--- START ---

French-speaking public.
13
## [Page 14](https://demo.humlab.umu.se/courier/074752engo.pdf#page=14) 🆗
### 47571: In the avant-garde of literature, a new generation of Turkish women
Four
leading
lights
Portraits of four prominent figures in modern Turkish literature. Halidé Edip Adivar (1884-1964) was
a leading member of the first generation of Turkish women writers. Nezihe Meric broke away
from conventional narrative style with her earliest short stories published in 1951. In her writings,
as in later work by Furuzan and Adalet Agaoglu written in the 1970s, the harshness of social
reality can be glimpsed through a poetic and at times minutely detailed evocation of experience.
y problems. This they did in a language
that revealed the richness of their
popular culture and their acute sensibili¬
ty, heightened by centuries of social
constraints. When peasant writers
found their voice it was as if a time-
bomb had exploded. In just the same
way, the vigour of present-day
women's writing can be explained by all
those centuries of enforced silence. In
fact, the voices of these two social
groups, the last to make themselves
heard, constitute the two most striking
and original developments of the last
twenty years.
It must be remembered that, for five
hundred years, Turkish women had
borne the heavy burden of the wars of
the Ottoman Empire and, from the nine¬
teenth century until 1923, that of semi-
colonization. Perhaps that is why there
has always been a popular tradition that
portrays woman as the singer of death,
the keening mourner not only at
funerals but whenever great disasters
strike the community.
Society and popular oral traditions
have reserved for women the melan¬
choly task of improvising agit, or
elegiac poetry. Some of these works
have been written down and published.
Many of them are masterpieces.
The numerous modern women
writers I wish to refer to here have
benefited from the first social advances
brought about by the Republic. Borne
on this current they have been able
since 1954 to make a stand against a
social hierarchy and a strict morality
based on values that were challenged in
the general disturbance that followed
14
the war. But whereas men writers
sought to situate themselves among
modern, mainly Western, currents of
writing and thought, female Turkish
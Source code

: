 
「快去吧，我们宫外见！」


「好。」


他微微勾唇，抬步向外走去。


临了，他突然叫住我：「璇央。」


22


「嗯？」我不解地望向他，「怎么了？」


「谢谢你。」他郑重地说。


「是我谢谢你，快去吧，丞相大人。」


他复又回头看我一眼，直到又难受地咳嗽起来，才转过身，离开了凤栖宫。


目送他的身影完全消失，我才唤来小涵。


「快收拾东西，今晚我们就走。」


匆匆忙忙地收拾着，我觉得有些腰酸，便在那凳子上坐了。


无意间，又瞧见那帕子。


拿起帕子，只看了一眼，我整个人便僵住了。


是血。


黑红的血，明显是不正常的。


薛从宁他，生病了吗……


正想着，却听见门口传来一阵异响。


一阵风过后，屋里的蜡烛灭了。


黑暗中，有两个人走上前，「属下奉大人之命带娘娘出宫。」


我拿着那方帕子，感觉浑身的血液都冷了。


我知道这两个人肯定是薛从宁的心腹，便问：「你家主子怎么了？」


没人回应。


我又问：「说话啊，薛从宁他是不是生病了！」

--- END ---

Task instructions. All lines from the one containing "薛从宁他，生病了吗……" through the last line of the data, both included, are to be retyped exactly, and no other line belongs in the answer.

Written response.
薛从宁他，生病了吗……


正想着，却听见门口传来一阵异响。


一阵风过后，屋里的蜡烛灭了。


黑暗中，有两个人走上前，「属下奉大人之命带娘娘出宫。」


我拿着那方帕子，感觉浑身的血液都冷了。


我知道这两个人肯定是薛从宁的心腹，便问：「你家主子怎么了？」


没人回应。


我又问：「说话啊，薛从宁他是不是生病了！」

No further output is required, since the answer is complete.